Task description
Give back exactly the lines from the one containing "2. Execute the" through the end of the records, including both, and no others.

(Stored data entries)
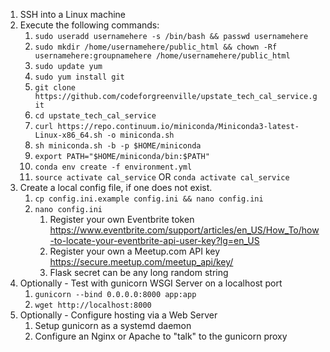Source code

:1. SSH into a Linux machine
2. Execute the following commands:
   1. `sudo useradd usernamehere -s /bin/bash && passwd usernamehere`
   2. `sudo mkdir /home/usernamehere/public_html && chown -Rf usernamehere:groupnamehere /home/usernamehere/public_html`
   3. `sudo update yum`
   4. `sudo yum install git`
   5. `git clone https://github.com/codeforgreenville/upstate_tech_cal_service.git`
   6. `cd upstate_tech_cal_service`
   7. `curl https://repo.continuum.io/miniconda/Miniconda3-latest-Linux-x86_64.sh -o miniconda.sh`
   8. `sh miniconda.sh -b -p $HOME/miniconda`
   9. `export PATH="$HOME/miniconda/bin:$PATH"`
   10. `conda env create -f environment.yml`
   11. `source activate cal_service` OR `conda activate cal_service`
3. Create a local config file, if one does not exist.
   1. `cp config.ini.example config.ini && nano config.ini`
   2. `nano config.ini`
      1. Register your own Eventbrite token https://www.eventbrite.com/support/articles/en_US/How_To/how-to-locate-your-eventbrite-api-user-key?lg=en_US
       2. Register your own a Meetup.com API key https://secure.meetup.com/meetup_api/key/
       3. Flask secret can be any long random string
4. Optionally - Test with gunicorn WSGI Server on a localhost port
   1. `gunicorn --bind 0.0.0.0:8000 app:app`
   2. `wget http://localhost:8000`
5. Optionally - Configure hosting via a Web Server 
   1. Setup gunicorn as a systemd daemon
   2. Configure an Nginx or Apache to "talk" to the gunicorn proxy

Problem solution
2. Execute the following commands:
   1. `sudo useradd usernamehere -s /bin/bash && passwd usernamehere`
   2. `sudo mkdir /home/usernamehere/public_html && chown -Rf usernamehere:groupnamehere /home/usernamehere/public_html`
   3. `sudo update yum`
   4. `sudo yum install git`
   5. `git clone https://github.com/codeforgreenville/upstate_tech_cal_service.git`
   6. `cd upstate_tech_cal_service`
   7. `curl https://repo.continuum.io/miniconda/Miniconda3-latest-Linux-x86_64.sh -o miniconda.sh`
   8. `sh miniconda.sh -b -p $HOME/miniconda`
   9. `export PATH="$HOME/miniconda/bin:$PATH"`
   10. `conda env create -f environment.yml`
   11. `source activate cal_service` OR `conda activate cal_service`
3. Create a local config file, if one does not exist.
   1. `cp config.ini.example config.ini && nano config.ini`
   2. `nano config.ini`
      1. Register your own Eventbrite token https://www.eventbrite.com/support/articles/en_US/How_To/how-to-locate-your-eventbrite-api-user-key?lg=en_US
       2. Register your own a Meetup.com API key https://secure.meetup.com/meetup_api/key/
       3. Flask secret can be any long random string
4. Optionally - Test with gunicorn WSGI Server on a localhost port
   1. `gunicorn --bind 0.0.0.0:8000 app:app`
   2. `wget http://localhost:8000`
5. Optionally - Configure hosting via a Web Server 
   1. Setup gunicorn as a systemd daemon
   2. Configure an Nginx or Apache to "talk" to the gunicorn proxy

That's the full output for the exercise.